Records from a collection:
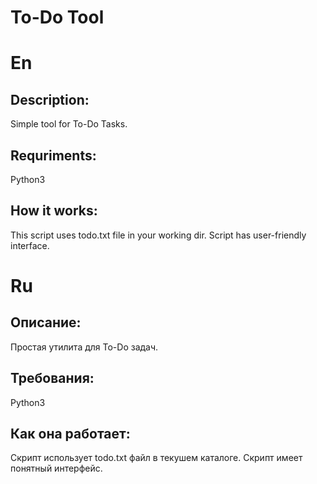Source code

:# To-Do Tool
# En
## Description:
Simple tool for To-Do Tasks.
## Requriments:
Python3
## How it works:
This script uses todo.txt file in your working dir.
Script has user-friendly interface.

# Ru
## Описание:
Простая утилита для To-Do задач.
## Требования:
Python3
## Как она работает:
Скрипт использует todo.txt файл в текушем каталоге.
Скрипт имеет понятный интерфейс.
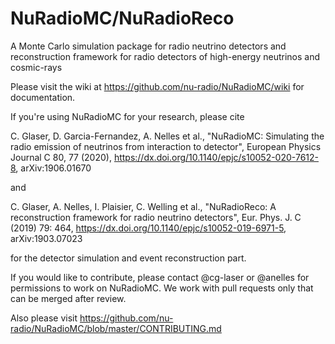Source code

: # NuRadioMC/NuRadioReco
A Monte Carlo simulation package for radio neutrino detectors and reconstruction framework for radio detectors of high-energy neutrinos and cosmic-rays

Please visit the wiki at https://github.com/nu-radio/NuRadioMC/wiki for documentation.

If you're using NuRadioMC for your research, please cite

C. Glaser, D. Garcia-Fernandez, A. Nelles et al., "NuRadioMC: Simulating the radio emission of neutrinos from interaction to detector", European Physics Journal C 80, 77 (2020), https://dx.doi.org/10.1140/epjc/s10052-020-7612-8, arXiv:1906.01670

and

C. Glaser, A. Nelles, I. Plaisier, C. Welling et al., "NuRadioReco: A reconstruction framework for radio neutrino detectors", Eur. Phys. J. C (2019) 79: 464, https://dx.doi.org/10.1140/epjc/s10052-019-6971-5, arXiv:1903.07023

for the detector simulation and event reconstruction part. 

If you would like to contribute, please contact @cg-laser or @anelles for permissions to work on NuRadioMC. We work with pull requests only that can be merged after review.


Also please visit https://github.com/nu-radio/NuRadioMC/blob/master/CONTRIBUTING.md
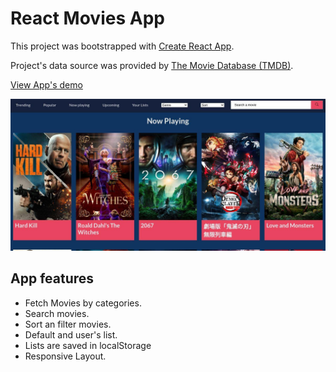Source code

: # React Movies App

This project was bootstrapped with [Create React App](https://github.com/facebook/create-react-app).

Project's data source was provided by [The Movie Database (TMDB)](https://developers.themoviedb.org/).

[View App's demo](https://jleonardo007.github.io/movies-app/home)

![App Image](home.jpg)

## App features

- Fetch Movies by categories.
- Search movies.
- Sort an filter movies.
- Default and user's list.
- Lists are saved in localStorage
- Responsive Layout.
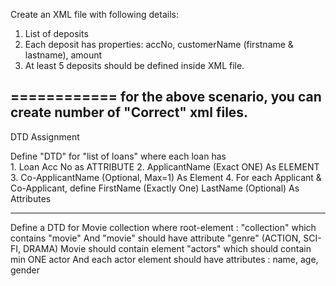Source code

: Create an XML file with following details:
1. List of deposits
2. Each deposit has properties:	accNo, customerName (firstname & lastname), amount
3. At least 5 deposits should be defined inside XML file.

============
for the above scenario, you can create number of "Correct" xml files.
----------

DTD Assignment

Define "DTD" for "list of loans" where each loan has	
	1. Loan Acc No as ATTRIBUTE
	2. ApplicantName (Exact ONE) As ELEMENT
	3. Co-ApplicantName (Optional, Max=1) As Element
	4. For each Applicant & Co-Applicant, define FirstName (Exactly One) LastName (Optional) As Attributes

-----
Define a DTD for Movie collection
where root-element : "collection" which contains "movie"
	And "movie" should have attribute "genre" (ACTION, SCI-FI, DRAMA)
	Movie should contain element "actors" which should contain min ONE actor
	And each actor element should have attributes : name, age, gender
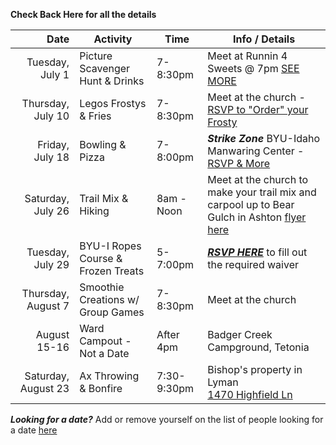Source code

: **Check Back Here for all the details**

|                 Date | Activity                           | Time        | Info / Details                                                                                        |
|---------------------:|------------------------------------|-------------|-------------------------------------------------------------------------------------------------------|
|    Tuesday, July 1   | Picture Scavenger Hunt & Drinks    | 7-8:30pm    | Meet at Runnin 4 Sweets @ 7pm [SEE MORE](scavenger)                                                   |
|  Thursday, July 10   | Legos Frostys & Fries              | 7-8:30pm    | Meet at the church - [RSVP to "Order" your Frosty](legos)                                             |
|    Friday, July 18   | Bowling & Pizza                    | 7-8:00pm    | ***Strike Zone*** BYU-Idaho Manwaring Center - [RSVP & More](bowling)                                 |
|  Saturday, July 26   | Trail Mix & Hiking                 | 8am - Noon  | Meet at the church to make your trail mix and carpool up to Bear Gulch in Ashton [flyer here](hiking) |
|   Tuesday, July 29   | BYU-I Ropes Course & Frozen Treats | 5-7:00pm    | ***[RSVP HERE](https://forms.gle/xY4wHdVM1wnvscYr6)*** to fill out the required waiver                |
| Thursday, August 7   | Smoothie Creations w/ Group Games  | 7-8:30pm    | Meet at the church                                                                                    |
|       August 15-16   | Ward Campout - Not a Date          | After 4pm   | Badger Creek Campground, Tetonia                                                                      |
|  Saturday, August 23 | Ax Throwing & Bonfire              | 7:30-9:30pm | Bishop's property in Lyman <br />[1470 Highfield Ln](https://maps.app.goo.gl/AZXBSRamJZdsUbSg8)       |

**_Looking for a date?_** Add or remove yourself on the list of people looking for a date [here](https://docs.google.com/spreadsheets/d/1ejb8PIBNJB9w0nGALb3x0f0VkHCh25d-yF8GJUUSq_4/edit?usp=sharing)
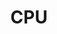 ---
title: CPU
position: 3.2
type: 
description: 
content_markdown: |-
  ###### The CPU node in the Technopedia database stores information that relates to the CPU, such as the model ID, number or cores, and model information. 

  The CPU node is connected to the MANUFACTURER node by the `VENDOR_OF` relationship, which points toward the CPU node.
  Here's a simple query to return 25 results for CPU models:

  `MATCH (n:CPU_MODEL) RETURN n LIMIT 25`
  {: .info}
  
  <br>
    
  
  ![API Image](/images/graph.png){:class="img-responsive"} <br>
  
 


left_code_blocks:
  - code_block: |
      MATCH (n:SOFTWARE_RELEASE) RETURN n.cat_sw_release_id, n.ga_date

      RESPONSE SAMPLE
      {
          
          }

    title: Example 1
    language: javascript
  - code_block: >-
      MATCH (n:SOFTWARE_RELEASE) RETURN n.cat_sw_release_id, n.release_url n.ga_date


      RESPONSE SAMPLE

      {
          
          }
    title: Example 2
    language: javascript
  - code_block: |-
      MATCH (n:SOFTWARE_RELEASE) -[:RELEASE_OF]->(SOFTWARE_PRODUCT) RETURN n.cat_sw_release_id LIMIT 1

      RESPONSE SAMPLE
      {
          
        }
    title: Example 3
    language: javascript

  - code_block: |-
      MATCH (n:SOFTWARE_RELEASE) -[:RELEASE_OF]->(SOFTWARE_PRODUCT) RETURN n.cat_sw_release_id LIMIT 1

      RESPONSE SAMPLE
      {
          
        }
    title: Example 4
    language: javascript

  - code_block: |-
      MATCH (n:SOFTWARE_RELEASE) -[:RELEASE_OF]->(SOFTWARE_PRODUCT) RETURN n.cat_sw_release_id LIMIT 1

      RESPONSE SAMPLE
      {
          
        }
    title: Example 5
    language: javascript

  - code_block: |-
      curl -G -H "Authorization: Bearer b93477a9-057b-4878-a16b93477a9-057b-4878-a16f-d7f7d1f27a7af-d7f7d1f27a7a" "https://v6.technopedia.com/tql" --data-urlencode' "q=MATCH (h:CPU) RETURN h.cores"

      
    title: cURL
    language: bash
    

right_code_blocks:
  - code_block: |2
      cat_cpu_model_id
      technopedia_id
      model
      url
      cores
      clockrate
      isa_bitmode
      num_threads
      created_at
      modified_at

    title: CPU Attributes
    language: bash
  - code_block: |2-
      (MANUFACTURER)-[:VENDOR_OF]->(CPU)
    title: Relationships
    language: bash
---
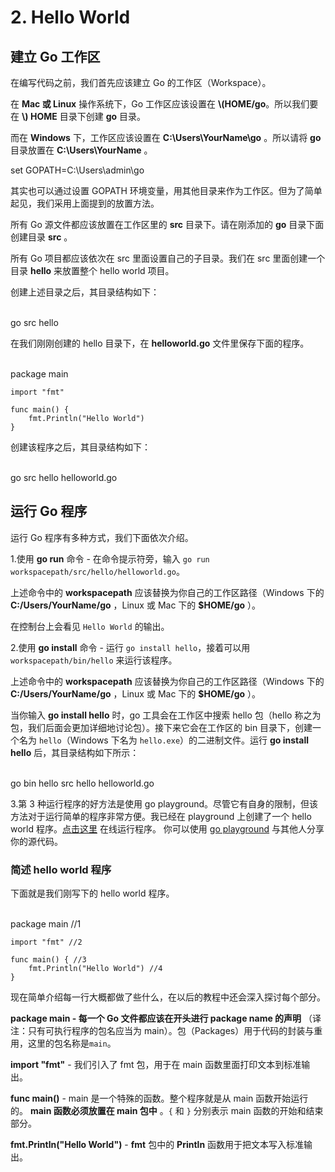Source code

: # 2\. Hello World

## 建立 Go 工作区

在编写代码之前，我们首先应该建立 Go 的工作区（Workspace）。

在 **Mac 或 Linux** 操作系统下，Go 工作区应该设置在 **\\(HOME/go**。所以我们要在 **\\) HOME** 目录下创建
**go** 目录。

而在 **Windows** 下，工作区应该设置在 **C:\Users\YourName\go** 。所以请将 **go** 目录放置在
**C:\Users\YourName** 。

set GOPATH=C:\Users\admin\go

其实也可以通过设置 GOPATH 环境变量，用其他目录来作为工作区。但为了简单起见，我们采用上面提到的放置方法。

所有 Go 源文件都应该放置在工作区里的 **src** 目录下。请在刚添加的 **go** 目录下面创建目录 **src** 。

所有 Go 项目都应该依次在 src 里面设置自己的子目录。我们在 src 里面创建一个目录 **hello** 来放置整个 hello world 项目。

创建上述目录之后，其目录结构如下：


​    
    go
      src
        hello

在我们刚刚创建的 hello 目录下，在 **helloworld.go** 文件里保存下面的程序。


​    
    package main
    
    import "fmt"
    
    func main() {  
        fmt.Println("Hello World")
    }

创建该程序之后，其目录结构如下：


​    
    go
      src
        hello
          helloworld.go

## 运行 Go 程序

运行 Go 程序有多种方式，我们下面依次介绍。

1.使用 **go run** 命令 - 在命令提示符旁，输入 `go run
workspacepath/src/hello/helloworld.go`。

上述命令中的 **workspacepath** 应该替换为你自己的工作区路径（Windows 下的 **C:/Users/YourName/go**
，Linux 或 Mac 下的 **$HOME/go** ）。

在控制台上会看见 `Hello World` 的输出。

2.使用 **go install** 命令 - 运行 `go install hello`，接着可以用 `workspacepath/bin/hello`
来运行该程序。

上述命令中的 **workspacepath** 应该替换为你自己的工作区路径（Windows 下的 **C:/Users/YourName/go**
，Linux 或 Mac 下的 **$HOME/go** ）。

当你输入 **go install hello** 时，go 工具会在工作区中搜索 hello 包（hello
称之为包，我们后面会更加详细地讨论包）。接下来它会在工作区的 bin 目录下，创建一个名为 `hello`（Windows 下名为
`hello.exe`）的二进制文件。运行 **go install hello** 后，其目录结构如下所示：


​    
    go
      bin
        hello
      src
        hello
          helloworld.go

3.第 3 种运行程序的好方法是使用 go playground。尽管它有自身的限制，但该方法对于运行简单的程序非常方便。我已经在 playground
上创建了一个 hello world 程序。[点击这里](https://play.golang.org/p/VtXafkQHYe) 在线运行程序。
你可以使用 [go playground](https://play.golang.org) 与其他人分享你的源代码。

### 简述 hello world 程序

下面就是我们刚写下的 hello world 程序。


​    
    package main //1
    
    import "fmt" //2
    
    func main() { //3  
        fmt.Println("Hello World") //4
    }

现在简单介绍每一行大概都做了些什么，在以后的教程中还会深入探讨每个部分。

**package main - 每一个 Go 文件都应该在开头进行 package name 的声明** （译注：只有可执行程序的包名应当为
main）。包（Packages）用于代码的封装与重用，这里的包名称是`main`。

**import "fmt"** \- 我们引入了 fmt 包，用于在 main 函数里面打印文本到标准输出。

**func main()** \- main 是一个特殊的函数。整个程序就是从 main 函数开始运行的。 **main 函数必须放置在 main
包中** 。`{` 和 `}` 分别表示 main 函数的开始和结束部分。

**fmt.Println("Hello World")** \- **fmt** 包中的 **Println** 函数用于把文本写入标准输出。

— Activity —
With the pictures removed from your copy, retype the lines above from the one that contains "3. Co-ApplicantName (Optional, Max=1)" through the one that contains "Date | Activity", exactly.

— Answer area —
	3. Co-ApplicantName (Optional, Max=1) As Element
	4. For each Applicant & Co-Applicant, define FirstName (Exactly One) LastName (Optional) As Attributes

-----
Define a DTD for Movie collection
where root-element : "collection" which contains "movie"
	And "movie" should have attribute "genre" (ACTION, SCI-FI, DRAMA)
	Movie should contain element "actors" which should contain min ONE actor
	And each actor element should have attributes : name, age, gender
Source code

: **Check Back Here for all the details**

|                 Date | Activity                           | Time        | Info / Details                                                                                        |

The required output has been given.